INFERENTIAL STATISTICS are used to INTERPRET descriptive statistics in light of sampling errors. (Ex: Confidence Intervals, Tests for Statistical Significance)

  1. The first major value of inferential statistics: They help us to INTERPRET descriptive statistics that estimate population values (such as the mean of a population) based on random samples.
    • So Descriptive Statistics DESCRIBE a set of data using averages (mean, median, mode) and variability (range, interquartile range, standard deviation).
    • Inferential Statistics come into play when you are using a sample. Inferential statistics, such as confidence intervals, are calculated using the Descriptive Statistics for that sample in order to INTERPRET how that sample might reflect the actual population.
    • Ex: The MLB wanted to test the baseball knowledge of all high school students in the USA. They took a simple random sample of these students, and miraculously, all 1,000 of those selected agreed to take a 50-item baseball-knowledge multiple-choice test. The mean score for the sample was 35.0. but because it was only a sample and not the population, there was a decent probability that this sample mean did not reflect the population mean.
      • To give the sample mean more meaning, the researchers also reported that a safer estimate of the high schoolers’ baseball knowledge was the 95% confidence interval for the mean, (31.0 to 39.0).
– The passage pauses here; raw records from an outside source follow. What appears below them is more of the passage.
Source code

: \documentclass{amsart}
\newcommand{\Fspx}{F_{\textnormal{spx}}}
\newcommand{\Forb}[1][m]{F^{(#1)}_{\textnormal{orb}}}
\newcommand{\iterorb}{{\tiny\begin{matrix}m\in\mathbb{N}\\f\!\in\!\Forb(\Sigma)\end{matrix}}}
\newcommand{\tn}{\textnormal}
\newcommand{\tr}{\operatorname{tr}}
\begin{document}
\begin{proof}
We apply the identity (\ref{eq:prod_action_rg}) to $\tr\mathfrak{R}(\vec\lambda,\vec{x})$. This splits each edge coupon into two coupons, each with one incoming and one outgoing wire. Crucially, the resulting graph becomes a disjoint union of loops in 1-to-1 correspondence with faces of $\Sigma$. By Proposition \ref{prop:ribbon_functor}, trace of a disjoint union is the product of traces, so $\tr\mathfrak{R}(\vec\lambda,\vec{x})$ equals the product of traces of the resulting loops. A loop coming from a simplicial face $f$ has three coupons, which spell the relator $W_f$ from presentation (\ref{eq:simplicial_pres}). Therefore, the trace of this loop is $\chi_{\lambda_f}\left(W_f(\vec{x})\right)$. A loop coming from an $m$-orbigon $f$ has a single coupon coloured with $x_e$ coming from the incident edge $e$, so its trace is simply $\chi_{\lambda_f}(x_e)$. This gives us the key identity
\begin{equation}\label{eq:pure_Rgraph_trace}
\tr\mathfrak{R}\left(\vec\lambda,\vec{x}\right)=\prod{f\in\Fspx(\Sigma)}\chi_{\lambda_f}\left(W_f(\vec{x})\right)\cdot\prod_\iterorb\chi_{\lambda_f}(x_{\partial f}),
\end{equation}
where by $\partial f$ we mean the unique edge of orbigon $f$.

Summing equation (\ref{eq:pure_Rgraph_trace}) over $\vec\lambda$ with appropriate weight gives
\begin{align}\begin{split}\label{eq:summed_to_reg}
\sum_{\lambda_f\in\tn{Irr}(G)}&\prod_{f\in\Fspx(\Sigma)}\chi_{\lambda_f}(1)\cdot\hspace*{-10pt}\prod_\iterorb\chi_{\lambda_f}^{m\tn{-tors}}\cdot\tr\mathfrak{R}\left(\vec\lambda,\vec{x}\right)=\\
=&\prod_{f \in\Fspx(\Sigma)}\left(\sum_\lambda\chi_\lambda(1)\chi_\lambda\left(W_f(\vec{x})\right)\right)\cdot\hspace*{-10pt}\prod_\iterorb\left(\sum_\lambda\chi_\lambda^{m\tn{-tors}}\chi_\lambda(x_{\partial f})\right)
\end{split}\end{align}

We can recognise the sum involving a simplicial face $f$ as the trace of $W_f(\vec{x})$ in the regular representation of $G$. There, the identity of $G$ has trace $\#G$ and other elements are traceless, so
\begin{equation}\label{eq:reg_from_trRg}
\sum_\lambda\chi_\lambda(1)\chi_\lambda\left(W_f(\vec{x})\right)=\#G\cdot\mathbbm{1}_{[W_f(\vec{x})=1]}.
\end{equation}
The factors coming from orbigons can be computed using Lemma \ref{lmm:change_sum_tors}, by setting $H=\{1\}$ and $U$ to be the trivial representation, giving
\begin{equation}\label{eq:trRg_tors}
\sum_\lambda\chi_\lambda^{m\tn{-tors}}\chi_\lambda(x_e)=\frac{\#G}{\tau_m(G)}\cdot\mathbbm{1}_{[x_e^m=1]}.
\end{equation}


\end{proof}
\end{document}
Thus, the MLB was able to have 95% confidence that the true mean (which would have been obtained if the researchers had tested all high schoolers in the USA) would have been between 31.0 and 39.0.
      • Based on this information, the MLB hired consultants to advise the board on how to increase students’ knowledge of baseball.
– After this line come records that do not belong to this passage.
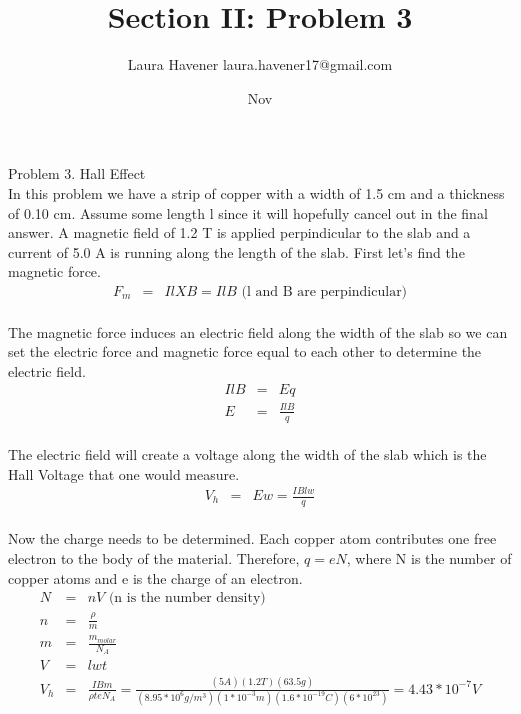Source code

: \documentclass[11pt]{amsart}
\title{Section II: Problem 3}
\author{Laura Havener laura.havener17@gmail.com}
\date{Nov } %
\begin{document}
\maketitle

Problem 3. Hall Effect \\
In this problem we have a strip of copper with a width of 1.5 cm and a thickness of 0.10 cm. Assume some length l since it will hopefully cancel out in the final answer. A magnetic field of 1.2 T is applied perpindicular to the slab and a current of 5.0 A is running along the length of the slab. First let's find the magnetic force. \\
\begin{eqnarray*}
F_{m} &=& IlXB = IlB \mbox{ (l and B are perpindicular)} 
\end{eqnarray*} \\
The magnetic force induces an electric field along the width of the slab so we can set the electric force and magnetic force equal to each other to determine the electric field. \\
\begin{eqnarray*}
IlB &=& Eq \\
E &=& \frac{IlB}{q} 
\end{eqnarray*} \\
The electric field will create a voltage along the width of the slab which is the Hall Voltage that one would measure. \\
\begin{eqnarray*}
V_{h} &=& Ew = \frac{IBlw}{q} 
\end{eqnarray*} \\
Now the charge needs to be determined. Each copper atom contributes one free electron to the body of the material. Therefore, $q=eN$, where N is the number of copper atoms and e is the charge of an electron. \\
\begin{eqnarray*}
N &=& nV \mbox{ (n is the number density)} \\
n &=& \frac{\rho}{m} \\
m &=& \frac{m_{molar}}{N_{A}} \\
V &=& lwt \\
V_{h} &=& \frac{IBm}{\rho{}teN_{A}} = \frac{(5A)(1.2T)(63.5g)}{(8.95*10^{6}g/m^{3})(1*10^{-3}m)(1.6*10^{-19}C)(6*10^{23})} = 4.43*10^{-7} V 
\end{eqnarray*} 
\end{document}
  2. The second major value of inferential statistics: Inferential statistics help in the INTERPRETATION of DIFFERENCES in descriptive statistics AMONG VARIOUS SAMPLES drawn at random. (Ex: Tests of Statistical Significance)
    • So, given 2 different samples, you can test to see if the DIFFERENCE between the result (Ex: means) from the two samples are statistically significant (That you can REJECT THE NULL HYPOTHESIS) and conclude that the difference between the results is NOT simply the result of simple random sampling error. (i.e. the difference was greater than what would be expected on the basis of random error alone. Hence, the result is significant.)
      • Ex: Two programs were set up to help kids develop their unicycle skills. A random sampling of 12-year-olds was chosen for each program. When all was complete, those who were in Program A were able to ride the unicycle an average of 65 seconds without falling off. Those who were in Program B were able to stay on for just 62 seconds on average.
        • By conducting an inferential test of statistical significance, Program coordinators determined the probability that the difference between 65 seconds and 62 seconds was not statistically significant.
        • In light of this result, the directors concluded that the two programs appeared to be about equal in their effectiveness. Given this information, they selected Program B for future use because it was far less expensive than Program A.
  • In summary, inferential statistics help in the interpretation of descriptive statistics in light of possible errors created by random sampling.
    • Since studying only random samples is usually more efficient than studying whole populations, and inferential statistics help researchers make inferences about what populations are like based on random samples drawn from those populations.